Polêmica sobre fechamento de matadouro em Petrolina e abate em Juazeiro
Ação Popular
O fechamento oficial do matadouro municipal de Petrolina causou grandes transtornos para os marchantes que não aceitaram de forma alguma, que o abate de animais seja realizado em Juazeiro/BA. Entre outros argumentos está o de que pagarão mais impostos, o que encarecerá o preço da carne ao consumidor final em Petrolina.

Para o açougueiro, Josenilson Souza, a decisão do fechamento colocará em risco a saúde dos consumidores. “O Poder Público fechou o matadouro alegando questões como saúde pública e higiene, quando o seu fechamento pode acarretar a proliferação de abates clandestinos de animais para consumo humano, como já foi visto inúmeras vezes aqui, muitos açougueiros quando encontram um cachorro gordo abatem e vende nas feiras como carne de bode e a população compra sem saber”, denunciou.
“Eles querem suspender o abate de bovinos e deixar caprinos e suínos. Mas, sabemos mesmo que a intenção é vender o terreno para fazer um condomínio. Os custos para abate na cidade de Juazeiro são muito superiores aos praticados em Petrolina, além do custo adicional do transporte entre as duas cidades, que será repassado ao próprio abatedouro. Esses custos vão refletir no valor da comercialização dos produtos de origem animal que forem abatidos na cidade de Juazeiro, elevando o seu custo, gerando um desequilíbrio entre os preços praticados pelos supermercados e os produtos comercializados nas feiras livres ”, relatou.

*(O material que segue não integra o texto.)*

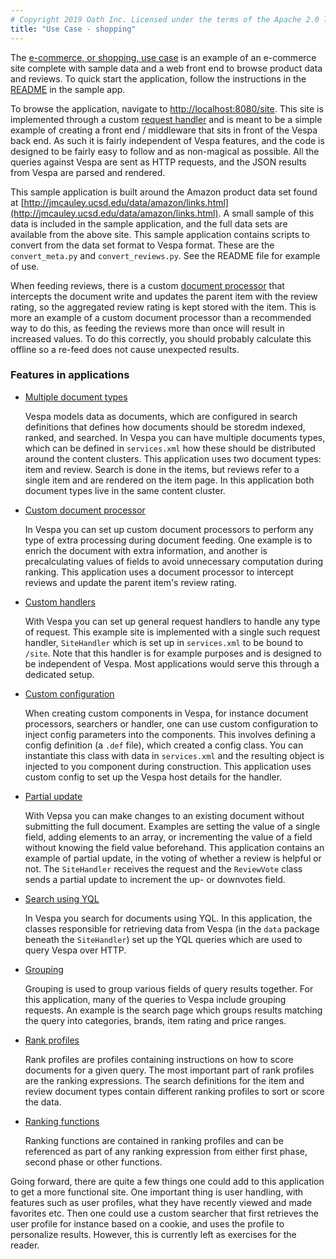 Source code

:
 ```yaml
---
# Copyright 2019 Oath Inc. Licensed under the terms of the Apache 2.0 license. See LICENSE in the project root.
title: "Use Case - shopping"
---
```


The [e-commerce, or shopping, use
case](https://github.com/vespa-engine/sample-apps/tree/master/use-case-shopping)
is an example of an e-commerce site complete with sample data and a web front
end to browse product data and reviews. To quick start the application, follow
the instructions in the
[README](https://github.com/vespa-engine/sample-apps/blob/master/use-case-shopping/README.md)
in the sample app.

To browse the application, navigate to
[http://localhost:8080/site](http://localhost:8080/site).  This site is
implemented through a custom [request
handler](https://docs.vespa.ai/documentation/jdisc/developing-request-handlers.html)
and is meant to be a simple example of creating a front end / middleware that
sits in front of the Vespa back end. As such it is fairly independent of Vespa
features, and the code is designed to be fairly easy to follow and as
non-magical as possible. All the queries against Vespa are sent as HTTP
requests, and the JSON results from Vespa are parsed and rendered.

This sample application is built around the Amazon product data set found at
[http://jmcauley.ucsd.edu/data/amazon/links.html](http://jmcauley.ucsd.edu/data/amazon/links.html).
A small sample of this data is included in the sample application, and the
full data sets are available from the above site. This sample application contains
scripts to convert from the data set format to Vespa format. These are the `convert_meta.py`
and `convert_reviews.py`. See the README file for example of use.

When feeding reviews, there is a custom [document
processor](https://docs.vespa.ai/documentation/document-processing-overview.html)
that intercepts the document write and updates the parent item with the review
rating, so the aggregated review rating is kept stored with the item. This is
more an example of a custom document processor than a recommended way to do
this, as feeding the reviews more than once will result in increased values. To
do this correctly, you should probably calculate this offline so a re-feed does
not cause unexpected results.

### Features in applications

* [Multiple document types](https://docs.vespa.ai/documentation/search-definitions.html)

    Vespa models data as documents, which are configured in search definitions
    that defines how documents should be storedm indexed, ranked, and searched.
    In Vespa you can have multiple documents types, which can be defined in
    ``services.xml`` how these should be distributed around the content clusters.
    This application uses two document types: item and review. Search is done
    in the items, but reviews refer to a single item and are rendered on the
    item page. In this application both document types live in the same content
    cluster.

* [Custom document processor](https://docs.vespa.ai/documentation/document-processing-overview.html)

    In Vespa you can set up custom document processors to perform any type of
    extra processing during document feeding. One example is to enrich the
    document with extra information, and another is precalculating values of
    fields to avoid unnecessary computation during ranking. This application
    uses a document processor to intercept reviews and update the parent item's
    review rating.

* [Custom handlers](https://docs.vespa.ai/documentation/jdisc/developing-request-handlers.html)

    With Vespa you can set up general request handlers to handle any type of
    request. This example site is implemented with a single such request
    handler, `SiteHandler` which is set up in `services.xml` to be bound to
    `/site`. Note that this handler is for example purposes and is designed to
    be independent of Vespa. Most applications would serve this through a dedicated
    setup.

* [Custom configuration](https://docs.vespa.ai/documentation/configuring-components.html)

    When creating custom components in Vespa, for instance document processors,
    searchers or handler, one can use custom configuration to inject config
    parameters into the components. This involves defining a config definition
    (a `.def` file), which created a config class. You can instantiate this
    class with data in `services.xml` and the resulting object is injected to
    you component during construction. This application uses custom config
    to set up the Vespa host details for the handler.

* [Partial update](https://docs.vespa.ai/documentation/reference/document-json-format.html#update)

    With Vepsa you can make changes to an existing document without submitting
    the full document. Examples are setting the value of a single field, adding
    elements to an array, or incrementing the value of a field without knowing
    the field value beforehand. This application contains an example of
    partial update, in the voting of whether a review is helpful or not.
    The `SiteHandler` receives the request and the `ReviewVote` class
    sends a partial update to increment the up- or downvotes field.

* [Search using YQL](https://docs.vespa.ai/documentation/query-language.html)

    In Vespa you search for documents using YQL. In this application, the
    classes responsible for retrieving data from Vespa (in the `data` package
    beneath the `SiteHandler`) set up the YQL queries which are used to
    query Vespa over HTTP.

* [Grouping](https://docs.vespa.ai/documentation/grouping.html)

    Grouping is used to group various fields of query results together.  For
    this application, many of the queries to Vespa include grouping requests.
    An example is the search page which groups results matching the query into
    categories, brands, item rating and price ranges.

* [Rank profiles](https://docs.vespa.ai/documentation/ranking.html)

    Rank profiles are profiles containing instructions on how to score
    documents for a given query. The most important part of rank profiles are
    the ranking expressions. The search definitions for the item and review
    document types contain different ranking profiles to sort or score the
    data.

* [Ranking functions](https://docs.vespa.ai/documentation/reference/search-definitions-reference.html#function-rank)

    Ranking functions are contained in ranking profiles and can be referenced
    as part of any ranking expression from either first phase, second phase or
    other functions.


Going forward, there are quite a few things one could add to this application
to get a more functional site. One important thing is user handling, with
features such as user profiles, what they have recently viewed and made
favorites etc. Then one could use a custom searcher that first retrieves the
user profile for instance based on a cookie, and uses the profile to
personalize results. However, this is currently left as exercises for the reader.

Josenilson disse ainda que é inadmissível os petrolinenses consumirem carnes expostas em cavaletes. “Uma cidade que é conhecida como terra da irrigação passar por uma situação dessas, as câmeras frias todas desativadas nas feiras livres de Petrolina e as carnes sendo expostas em cavaletes, é inadmissível”.
Por sua vez, o presidente da Associação dos Feirantes da Areia Branca, Eliezer Lopes de Barros, reforçou o que Josenilson disse afirmando que sem a inspeção que saía do matadouro, os petrolinenses correm a todo custo o risco de comer ‘até carne de gato e cachorro’. “O abate clandestino vai crescer dentro de Petrolina, e não só em relação a caprino, ovino e suíno. Os bovinos também. A partir do momento em que o animal não é inspecionado, a gente pode comer carne de animal doente e até de gato e cachorro”, disse.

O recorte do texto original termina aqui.